В аудиторию в этот момент вошел, втиснулся ассистент профессора Салищева. Явно взволнованный, он кого-то разыскивал глазами. Увидев Бурденко на кафедре, заметно удивился и стал пробиваться к нему сквозь плотную толпу. Пробился и спросил:
— Вы, оказывается, коллега, я сейчас узнал, тоже назначены в тюрьму?
— Почему это? — обиделся Бурденко, спускаясь с возвышения.
— Господа, не расходитесь! — закричали у дверей.— Инспектор господин Григоровский пришел переписать наши головы. Дайте ему такую возможность. Не расходитесь, пожалуйста! Проявите мужество. Дайте инспектору возможность выслужиться перед полицией.
Вокруг Бурденко захохотали. Он оглянулся в недоумении.
— Меня запишите. Меня! — кричали инспектору вокруг.
— Разве с вами не говорили, Нилыч, что вы пойдете в тюрьму с профессором Салищевым? — спросил ассистент и полистал блокнот.— Должны еще пойти Семенов и Савичев. Или вы раздумали в связи с этим шумом? — Ассистент презрительно огляделся.
— Нет, я ничего не слышал. Мне никто ничего не говорил,— пожал плечами Бурденко.
— А профессор Салищев вас ждет...
Бурденко стал энергично пробиваться в коридор, все еще не очень понимая, зачем профессор Салищев пойдет в тюрьму и почему его, Бурденко, включили в компанию таких старшекурсников, как Семенов и Савичев.
Пока он пробивался в коридор, ему со всех сторон пожимали руку незнакомые студенты. Наконец в коридоре на него навалился, как медведь, Павел Иванович Мамаев, «вечный студент», уже не очень молодой, грузный, успевший побывать и в Юрьевском и в Варшавском университетах. Он мял в своих потных ладонях руку Бурденко и кричал, что он рад, очень рад был выслушать эту страстную речь, эти подлинно пламенные, от самого сердца идущие слова.

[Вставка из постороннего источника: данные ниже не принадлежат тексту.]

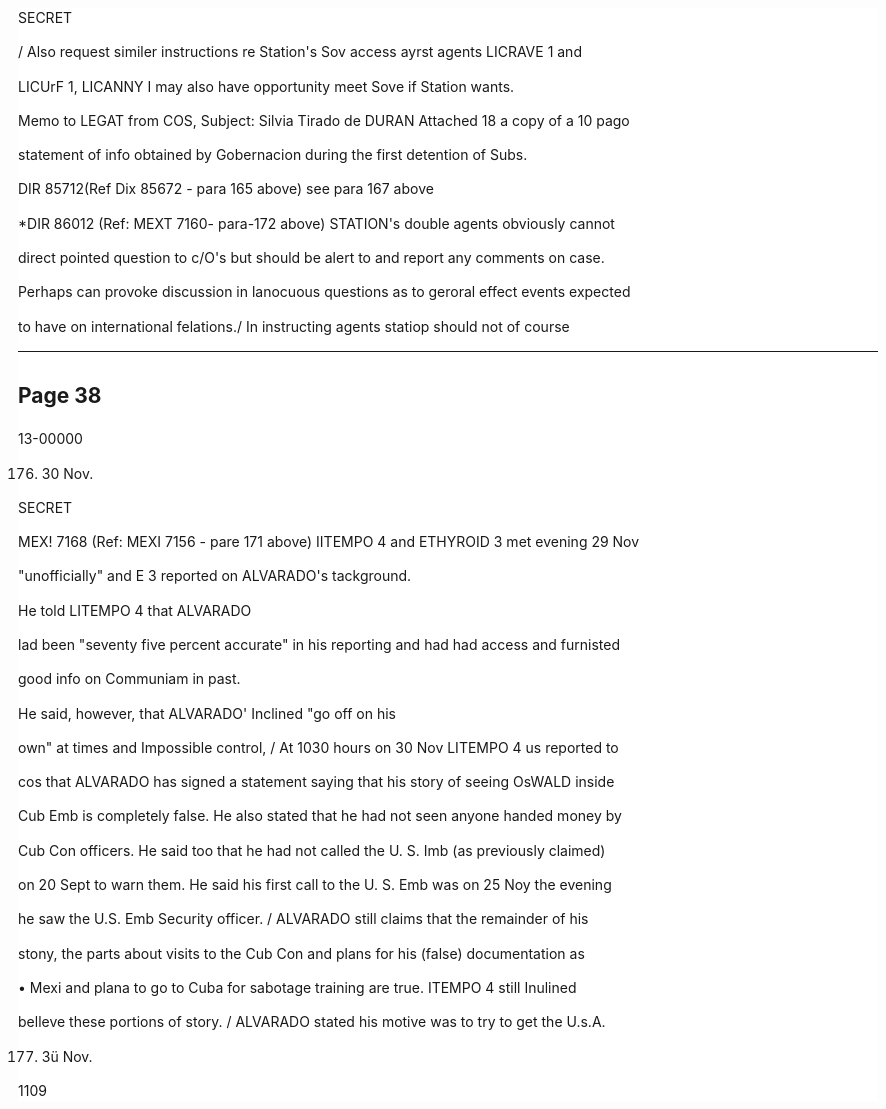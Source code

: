 SECRET

/ Also request similer instructions re Station's Sov access ayrst agents LICRAVE 1 and

LICUrF 1, LICANNY I may also have opportunity meet Sove if Station wants.

Memo to LEGAT from COS, Subject: Silvia Tirado de DURAN Attached 18 a copy of a 10 pago

statement of info obtained by Gobernacion during the first detention of Subs.

DIR 85712(Ref Dix 85672 - para 165 above) see para 167 above

*DIR 86012 (Ref: MEXT 7160- para-172 above) STATION's double agents obviously cannot

direct pointed question to c/O's but should be alert to and report any comments on case.

Perhaps can provoke discussion in lanocuous questions as to geroral effect events expected

to have on international felations./ In instructing agents statiop should not of course

---

## Page 38

13-00000

176. 30 Nov.

SECRET

MEX! 7168 (Ref: MEXI 7156 - pare 171 above) IITEMPO 4 and ETHYROID 3 met evening 29 Nov

"unofficially" and E 3 reported on ALVARADO's tackground.

He told LITEMPO 4 that ALVARADO

lad been "seventy five percent accurate" in his reporting and had had access and furnisted

good info on Communiam in past.

He said, however, that ALVARADO' Inclined "go off on his

own" at times and Impossible control, / At 1030 hours on 30 Nov LITEMPO 4 us reported to

cos that ALVARADO has signed a statement saying that his story of seeing OsWALD inside

Cub Emb is completely false. He also stated that he had not seen anyone handed money by

Cub Con officers. He said too that he had not called the U. S. Imb (as previously claimed)

on 20 Sept to warn them. He said his first call to the U. S. Emb was on 25 Noy the evening

he saw the U.S. Emb Security officer. / ALVARADO still claims that the remainder of his

stony, the parts about visits to the Cub Con and plans for his (false) documentation as

• Mexi and plana to go to Cuba for sabotage training are true. ITEMPO 4 still Inulined

belleve these portions of story. / ALVARADO stated his motive was to try to get the U.s.A.

177. 3ü Nov.

1109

— А я, коллега, грешен, считал вас просто академистом, этаким субъективным юношей-субъективистом, словом, не от мира сего. А вы наш, истинно наш! Хотя и есть в вас еще некоторая, извините, субъективность. Зачем только, не понимаю, вам потребовалась эта окрошечная примесь из сенаторов и министров? Но все равно вы наш, от плоти, так сказать, костей. Наш...
«Чей ваш?» — хотел спросить Бурденко, несколько раздражаясь. Ведь где-то его ждал профессор Салищев.
Ассистент делал ему уже издали какие-то знаки. Надо идти. А Мамаев, пахнущий табаком и жирной пищей, продолжал восторженно рычать и удерживать Бурденко почти что в объятиях.
Из-за спины Мамаева Бурденко увидел, как в тумане, за двойными застекленными дверями взъерошенную голову ректора Судакова, того самого, который, казалось, совсем недавно прислал ему так обрадовавшую его телеграмму: «Пенза Пески дом № 7 Бурденко Испытанию допущены Приезжайте 20 августа Ректор Судаков».